=== Exercise brief ===
Only the stretch of the listing below that runs from the line with "### HTTP request headers" through the line with "Generic Classification Conversion" is to be printed, exactly and with both ends.
Start of Block
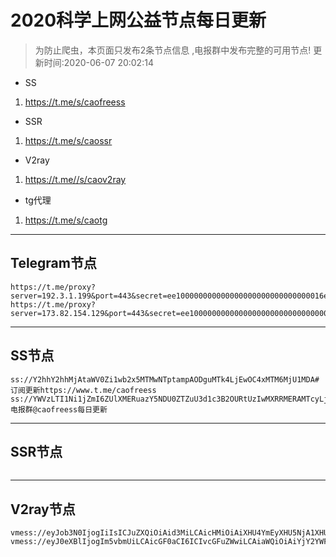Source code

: 
# 2020科学上网公益节点每日更新

>为防止爬虫，本页面只发布2条节点信息 ,电报群中发布完整的可用节点!
更新时间:2020-06-07 20:02:14

- SS     
1. https://t.me/s/caofreess
- SSR
1. https://t.me/s/caossr
- V2ray
1. https://t.me//s/caov2ray
- tg代理
1. https://t.me/s/caotg
----------


## Telegram节点

```
https://t.me/proxy?server=192.3.1.199&port=443&secret=ee100000000000000000000000000000016e6f64656a732e6f7267
https://t.me/proxy?server=173.82.154.129&port=443&secret=ee100000000000000000000000000000016e6f64656a732e6f7267
```

----------


## SS节点

```
ss://Y2hhY2hhMjAtaWV0Zi1wb2x5MTMwNTptampAODguMTk4LjEwOC4xMTM6MjU1MDA#订阅更新https://www.t.me/caofreess
ss://YWVzLTI1Ni1jZmI6ZUlXMERuazY5NDU0ZTZuU3d1c3B2OURtUzIwMXRRMERAMTcyLjEwNC4xMDEuMjAxOjgwOTk=#电报群@caofreess每日更新

```
----------


## SSR节点

```

```
----------



## V2ray节点
```
vmess://eyJob3N0IjogIiIsICJuZXQiOiAid3MiLCAicHMiOiAiXHU4YmEyXHU5NjA1XHU2NmY0XHU2NWIwaHR0cHM6Ly93d3cudC5tZS9jYW92MnJheSIsICJ0eXBlIjogIm5vbmUiLCAidGxzIjogIiIsICJ2IjogIjIiLCAiaWQiOiAiYjdjZWM3MGQtOTJkMy00ZDM3LTg3NzYtOTdhNjY2MjgwMWY2IiwgImFpZCI6ICIyNDkiLCAiYWRkIjogIjQ1LjExLjIuOTAiLCAibWV0aG9kIjogIm5vbmUiLCAicG9ydCI6ICI0OTcwMCIsICJwYXRoIjogIiJ9
vmess://eyJ0eXBlIjogIm5vbmUiLCAicGF0aCI6ICIvcGFuZWwiLCAiaWQiOiAiYjY2YWFlMmEtMTNlYy0zYjU2LTkyM2QtODI1NzVlMWZlMmEwIiwgIm1ldGhvZCI6ICJub25lIiwgInYiOiAiMiIsICJ0bHMiOiAidGxzIiwgImFpZCI6ICIxIiwgImhvc3QiOiAiczE0OC5zbm9kZS54eXoiLCAiYWRkIjogInMxNDguc25vZGUueHl6IiwgIm5ldCI6ICJ3cyIsICJwcyI6ICJcdThiYTJcdTk2MDVcdTY2ZjRcdTY1YjBodHRwczovL3d3dy50Lm1lL2Nhb3YycmF5IiwgInBvcnQiOiAiNDQzIn0=

```



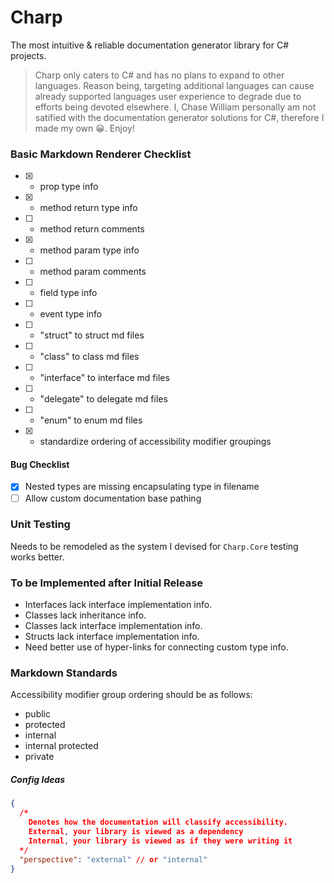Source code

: # Charp

The most intuitive & reliable documentation generator library for C# projects.

> Charp only caters to C# and has no plans to expand to other languages. Reason being, targeting additional languages can cause already supported languages user experience to degrade due to efforts being devoted elsewhere. I, Chase William personally am not satified with the documentation generator solutions for C#, therefore I made my own 😀. Enjoy!

### Basic Markdown Renderer Checklist

- [x] + prop type info
- [x] + method return type info
- [ ] + method return comments
- [x] + method param type info
- [ ] + method param comments
- [ ] + field type info
- [ ] + event type info
- [ ] + "struct" to struct md files
- [ ] + "class" to class md files
- [ ] + "interface" to interface md files
- [ ] + "delegate" to delegate md files
- [ ] + "enum" to enum md files
- [x] + standardize ordering of accessibility modifier groupings

#### Bug Checklist

- [x] Nested types are missing encapsulating type in filename
- [ ] Allow custom documentation base pathing

### Unit Testing

Needs to be remodeled as the system I devised for `Charp.Core` testing works better.

### To be Implemented after Initial Release

- Interfaces lack interface implementation info.
- Classes lack inheritance info.
- Classes lack interface implementation info.
- Structs lack interface implementation info.
- Need better use of hyper-links for connecting custom type info.

### Markdown Standards

Accessibility modifier group ordering should be as follows:
- public
- protected
- internal
- internal protected
- private


##### Config Ideas

```json
{
  /*
    Denotes how the documentation will classify accessibility.
    External, your library is viewed as a dependency
    Internal, your library is viewed as if they were writing it
  */
  "perspective": "external" // or "internal"
}
```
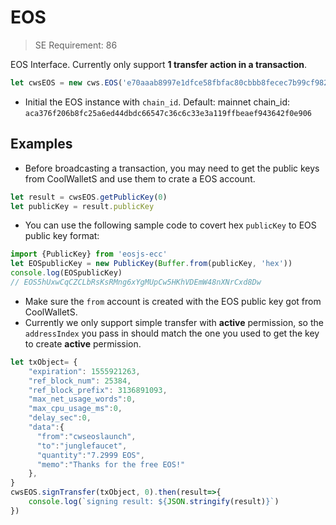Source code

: # EOS

> SE Requirement: 86

EOS Interface. Currently only support **1 transfer action in a transaction**.

```javascript
let cwsEOS = new cws.EOS('e70aaab8997e1dfce58fbfac80cbbb8fecec7b99cf982a9444273cbc64c41473')
```

* Initial the EOS instance with `chain_id`. Default: mainnet chain_id: `aca376f206b8fc25a6ed44dbdc66547c36c6c33e3a119ffbeaef943642f0e906`

## Examples

* Before broadcasting a transaction, you may need to get the public keys from CoolWalletS and use them to crate a EOS account.

```javascript
let result = cwsEOS.getPublicKey(0)
let publicKey = result.publicKey
```

* You can use the following sample code to covert hex `publicKey` to EOS public key format:

```javascript
import {PublicKey} from 'eosjs-ecc'
let EOSpublicKey = new PublicKey(Buffer.from(publicKey, 'hex'))
console.log(EOSpublicKey) 
// EOS5hUxwCqCZCLbRsKsRMng6xYgMUpCw5HKhVDEmW48nXNrCxd8Dw
```

* Make sure the `from` account is created with the EOS public key got from CoolWalletS. 
* Currently we only support simple transfer with **active** permission, so the `addressIndex` you pass in should match the one you used to get the key to create **active** permission.

```javascript
let txObject= {
    "expiration": 1555921263,
    "ref_block_num": 25384,
    "ref_block_prefix": 3136891093,
    "max_net_usage_words":0,
    "max_cpu_usage_ms":0,
    "delay_sec":0,
    "data":{
      "from":"cwseoslaunch",
      "to":"junglefaucet",
      "quantity":"7.2999 EOS",
      "memo":"Thanks for the free EOS!"
    },
}
cwsEOS.signTransfer(txObject, 0).then(result=>{
    console.log(`signing result: ${JSON.stringify(result)}`) 
})
```
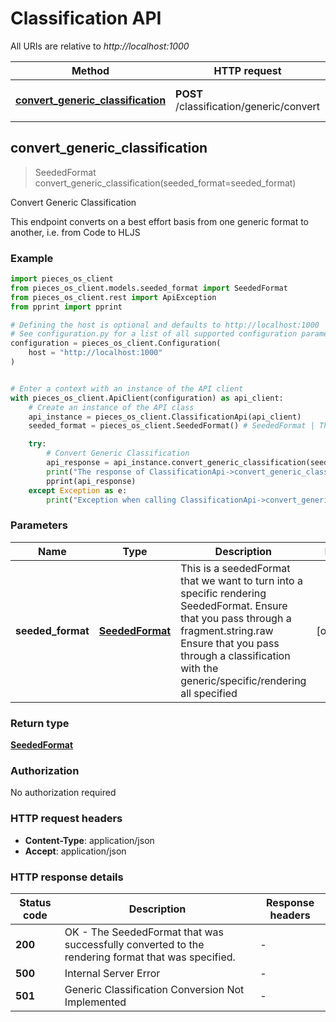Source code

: # Classification API

All URIs are relative to *http://localhost:1000*

Method | HTTP request | Description
------------- | ------------- | -------------
[**convert_generic_classification**](ClassificationApi#convert_generic_classification) | **POST** /classification/generic/convert | Convert Generic Classification


## **convert_generic_classification**
> SeededFormat convert_generic_classification(seeded_format=seeded_format)

Convert Generic Classification

This endpoint converts on a best effort basis from one generic format to another, i.e. from Code to HLJS 

### Example


```python
import pieces_os_client
from pieces_os_client.models.seeded_format import SeededFormat
from pieces_os_client.rest import ApiException
from pprint import pprint

# Defining the host is optional and defaults to http://localhost:1000
# See configuration.py for a list of all supported configuration parameters.
configuration = pieces_os_client.Configuration(
    host = "http://localhost:1000"
)


# Enter a context with an instance of the API client
with pieces_os_client.ApiClient(configuration) as api_client:
    # Create an instance of the API class
    api_instance = pieces_os_client.ClassificationApi(api_client)
    seeded_format = pieces_os_client.SeededFormat() # SeededFormat | This is a seededFormat that we want to turn into a specific rendering SeededFormat.  Ensure that you pass through a fragment.string.raw  Ensure that you pass through a classification with the generic/specific/rendering all specified  (optional)

    try:
        # Convert Generic Classification
        api_response = api_instance.convert_generic_classification(seeded_format=seeded_format)
        print("The response of ClassificationApi->convert_generic_classification:\n")
        pprint(api_response)
    except Exception as e:
        print("Exception when calling ClassificationApi->convert_generic_classification: %s\n" % e)
```



### Parameters


Name | Type | Description  | Notes
------------- | ------------- | ------------- | -------------
 **seeded_format** | [**SeededFormat**](../models/SeededFormat)| This is a seededFormat that we want to turn into a specific rendering SeededFormat.  Ensure that you pass through a fragment.string.raw  Ensure that you pass through a classification with the generic/specific/rendering all specified  | [optional] 

### Return type

[**SeededFormat**](../models/SeededFormat)

### Authorization

No authorization required

### HTTP request headers

 - **Content-Type**: application/json
 - **Accept**: application/json

### HTTP response details

| Status code | Description | Response headers |
|-------------|-------------|------------------|
**200** | OK - The SeededFormat that was successfully converted to the rendering format that was specified. |  -  |
**500** | Internal Server Error |  -  |
**501** | Generic Classification Conversion Not Implemented |  -  |



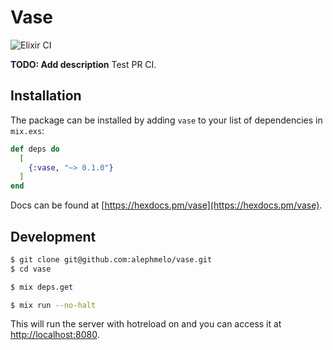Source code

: # Vase

![Elixir CI](https://github.com/alephmelo/vase/workflows/Elixir%20CI/badge.svg)

**TODO: Add description**
Test PR CI.

## Installation

The package can be installed by adding `vase` to your list of dependencies in `mix.exs`:

```elixir
def deps do
  [
    {:vase, "~> 0.1.0"}
  ]
end
```
Docs can be found at [https://hexdocs.pm/vase](https://hexdocs.pm/vase).

## Development
```bash
$ git clone git@github.com:alephmelo/vase.git
$ cd vase
```

```bash
$ mix deps.get
```

```bash
$ mix run --no-halt
```
This will run the server with hotreload on and you can access it at [http://localhost:8080](http://localhost:8080).
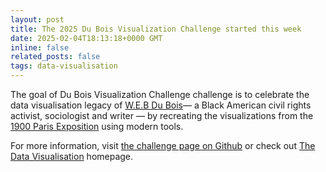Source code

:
 ```yaml
---
layout: post
title: The 2025 Du Bois Visualization Challenge started this week
date: 2025-02-04T18:13:18+0000 GMT
inline: false
related_posts: false
tags: data-visualisation
---
```

The goal of Du Bois Visualization Challenge challenge is to celebrate the data visualisation legacy of [W.E.B Du Bois](https://en.wikipedia.org/wiki/W._E._B._Du_Bois)— a Black American civil rights activist, sociologist and writer — by recreating the visualizations from the [1900 Paris Exposition](https://en.wikipedia.org/wiki/Exposition_Universelle_(1900)) using modern tools.

For more information, visit [the challenge page on Github](https://github.com/ajstarks/dubois-data-portraits/tree/master/challenge/2025) or check out [The Data Visualisation](https://www.datavisualizationsociety.org/) homepage.
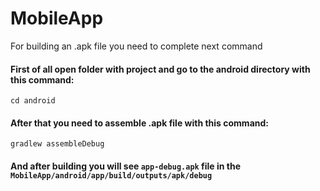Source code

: # MobileApp

For building an .apk file you need to complete next command

#### First of all open folder with project and go to the android directory with this command:
```cd android```

#### After that you need to assemble .apk file with this command:
```gradlew assembleDebug```

#### And after building you will see ```app-debug.apk``` file in the ```MobileApp/android/app/build/outputs/apk/debug```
End of Block
=== Written response ===
### HTTP request headers

 - **Content-Type**: application/json
 - **Accept**: application/json

### HTTP response details

| Status code | Description | Response headers |
|-------------|-------------|------------------|
**200** | OK - The SeededFormat that was successfully converted to the rendering format that was specified. |  -  |
**500** | Internal Server Error |  -  |
**501** | Generic Classification Conversion Not Implemented |  -  |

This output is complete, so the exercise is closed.